What needs to be done ->
The answer must consist of every line in the records below that contains the string "quark".

──────── Provided data

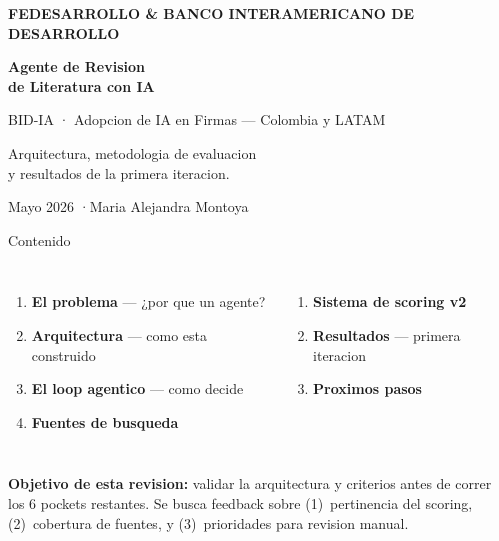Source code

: \documentclass[aspectratio=169,10pt]{beamer}
\newenvironment{card}[1][cardbg]{%
  \begin{tcolorbox}[colback=#1,colframe=bidlight!40,arc=4pt,
    boxrule=0.4pt,left=5pt,right=5pt,top=4pt,bottom=4pt]}%
  {\end{tcolorbox}}
\begin{document}

{
\begin{frame}[plain]
\vspace{10mm}\hspace{7mm}%
\begin{minipage}{0.76\textwidth}
  {\tiny\color{bidaccent}\bfseries FEDESARROLLO \& BANCO INTERAMERICANO DE DESARROLLO}
  \vspace{4mm}

  {\huge\bfseries\color{white}Agente de Revision\\[3pt]de Literatura con IA}
  \vspace{5mm}

  {\large\color{bidaccent}BID-IA · Adopcion de IA en Firmas — Colombia y LATAM}
  \vspace{6mm}

  \textcolor{bidgray!80}{\small
    Arquitectura, metodologia de evaluacion\\
    y resultados de la primera iteracion.}
  \vspace{8mm}

  \textcolor{bidgray!50}{\footnotesize Mayo 2026 \quad·\quad Maria Alejandra Montoya}
\end{minipage}
\end{frame}
}

\begin{frame}{Contenido}
\begin{columns}[T]
\begin{enumerate}\setlength\itemsep{6pt}
  \item[\textcolor{bidaccent}{1.}] \textbf{El problema} --- ¿por que un agente?
  \item[\textcolor{bidaccent}{2.}] \textbf{Arquitectura} --- como esta construido
  \item[\textcolor{bidaccent}{3.}] \textbf{El loop agentico} --- como decide
  \item[\textcolor{bidaccent}{4.}] \textbf{Fuentes de busqueda}
\end{enumerate}
\begin{enumerate}\setlength\itemsep{6pt}
  \item[\textcolor{bidaccent}{5.}] \textbf{Sistema de scoring v2}
  \item[\textcolor{bidaccent}{6.}] \textbf{Resultados} --- primera iteracion
  \item[\textcolor{bidaccent}{7.}] \textbf{Proximos pasos}
\end{enumerate}
\end{columns}
\vspace{7mm}
\begin{card}
\small\color{bidgray}
\textbf{\color{bidaccent}Objetivo de esta revision:} validar la arquitectura y criterios antes de correr los 6 pockets restantes. Se busca feedback sobre (1)~pertinencia del scoring, (2)~cobertura de fuentes, y (3)~prioridades para revision manual.
\end{card}
\end{frame}
\end{document}
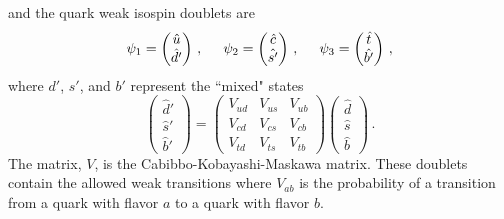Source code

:  and the quark weak isospin doublets are
  \begin{equation}
    \psi_{1} = 
    \begin{pmatrix}
        \hat{u} \\
        \hat{d'}
    \end{pmatrix} \,,
      \hspace{5mm}
    \psi_{2} = 
    \begin{pmatrix}
        \hat{c} \\
        \hat{s'}
    \end{pmatrix} \,,
      \hspace{5mm}
    \psi_{3} = 
    \begin{pmatrix}
        \hat{t} \\
        \hat{b'}
    \end{pmatrix} \,,
  \end{equation}
  where $d'$, $s'$, and $b'$ represent the ``mixed" states
  \begin{equation}
      \begin{pmatrix}
        \hat{d}' \\
        \hat{s}' \\
        \hat{b}'
      \end{pmatrix}
      =
      \begin{pmatrix}
          V_{ud} & V_{us} & V_{ub} \\
          V_{cd} & V_{cs} & V_{cb} \\
          V_{td} & V_{ts} & V_{tb}
      \end{pmatrix}
      \begin{pmatrix}
        \hat{d} \\
        \hat{s} \\
        \hat{b}
      \end{pmatrix} \,.
  \end{equation}
  The matrix, $V$, is the Cabibbo-Kobayashi-Maskawa matrix. These doublets
  contain the allowed weak transitions where $V_{ab}$ is the probability of a
  transition from a quark with flavor $a$ to a quark with flavor $b$.

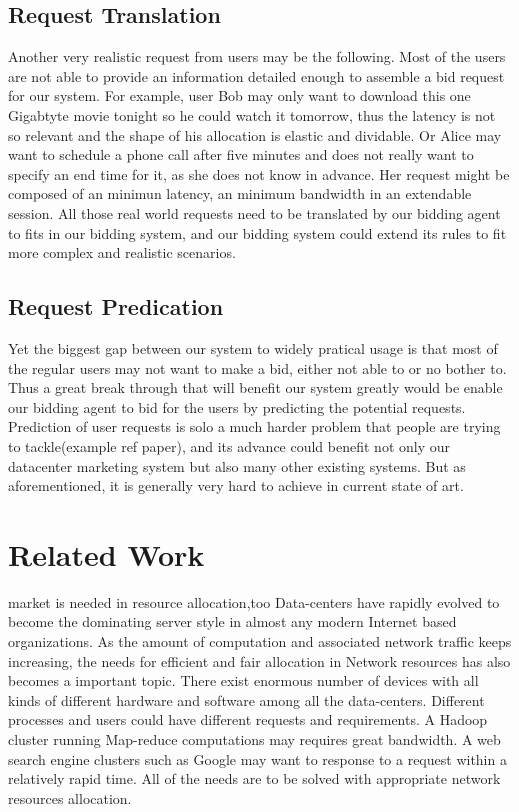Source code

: \documentclass[a4paper,11pt,twocolumn]{article}
\begin{document}
\subsection{ Request Translation}
Another very realistic request from users may be the following. 
Most of the users are not able to provide an information detailed enough to assemble a bid request for our system. 
For example, user Bob may only want to download this one Gigabtyte movie tonight so he could watch it tomorrow, 
thus the latency is not so relevant and the shape of his allocation is elastic and dividable. Or 
Alice may want to schedule a phone call  after five minutes and does not really want to specify an end time for it, 
as she does not know in advance. Her request might be composed of an minimun latency, an minimum bandwidth in an extendable session. 
All those real world requests need to be translated by our bidding agent to fits in our bidding system, and our bidding system
 could extend its rules to fit more complex and realistic scenarios. 

\subsection{ Request Predication}
Yet the biggest gap between our system to widely pratical usage is that most of the regular users may not want to make a bid, 
either not able to or no bother to. Thus a great break through that will benefit our system greatly would be enable our bidding
 agent to bid for the users by predicting the potential requests.  Prediction of user requests is solo a much harder problem that 
people are trying to tackle(example ref paper), and its advance could benefit not only our datacenter marketing system but also many 
other existing systems. But as aforementioned, it is generally very hard to achieve in current state of art.



\section{Related Work}
 market is needed in resource allocation,too
Data-centers have rapidly evolved to become the dominating server style in almost
any modern Internet based organizations. As the amount of computation and associated
network  traffic keeps increasing, the needs for efficient and fair  allocation in  Network resources
has also becomes a important topic. There exist enormous number of devices with all 
kinds of different hardware and software among all the data-centers. Different processes and users could
have different requests and requirements. A Hadoop cluster running Map-reduce computations 
may requires great bandwidth.
A web search engine clusters such as Google may want to response to a request 
within a relatively rapid time. All of the needs are to be solved with appropriate network resources
allocation.
\end{document}
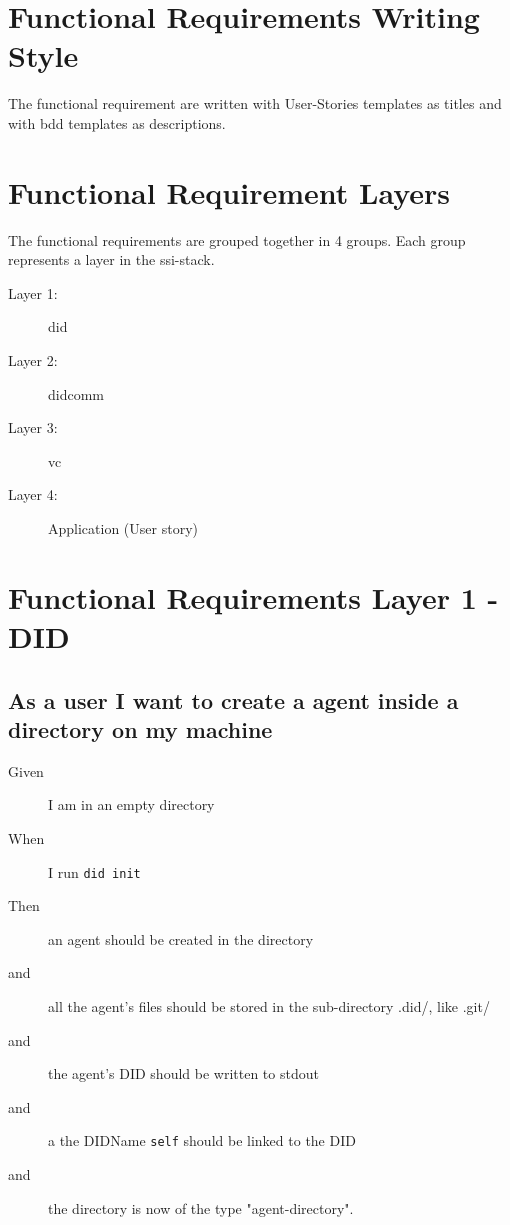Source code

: \newpage

\section{Functional Requirements Writing Style}

The functional requirement are written with User-Stories templates as titles and with \acrfull{bdd} templates as descriptions.


\section{Functional Requirement Layers}

The functional requirements are grouped together in 4 groups. Each group represents a layer in the \acrshort{ssi}-stack.
\begin{description}
    \item[Layer 1:] \acrfull{did}
    \item[Layer 2:] \acrfull{didcomm}
    \item[Layer 3:] \acrfull{vc}
    \item[Layer 4:] Application (User story)
\end{description}



\newpage

\section{Functional Requirements Layer 1 - DID}


\subsection{As a user I want to create a agent inside a directory on my machine}
\begin{description}
    \item[Given] I am in an empty directory
    \item[When] I run \texttt{did init}
    \item[Then] an agent should be created in the directory
    \item[and] all the agent's files should be stored in the sub-directory .did/, like .git/
    \item[and] the agent's DID should be written to stdout 
    \item[and] a the DIDName \texttt{self} should be linked to the DID
    \item[and] the directory is now of the type "agent-directory".
\end{description}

────────────────

Output of the task ->
:  and the quark weak isospin doublets are
  transition from a quark with flavor $a$ to a quark with flavor $b$.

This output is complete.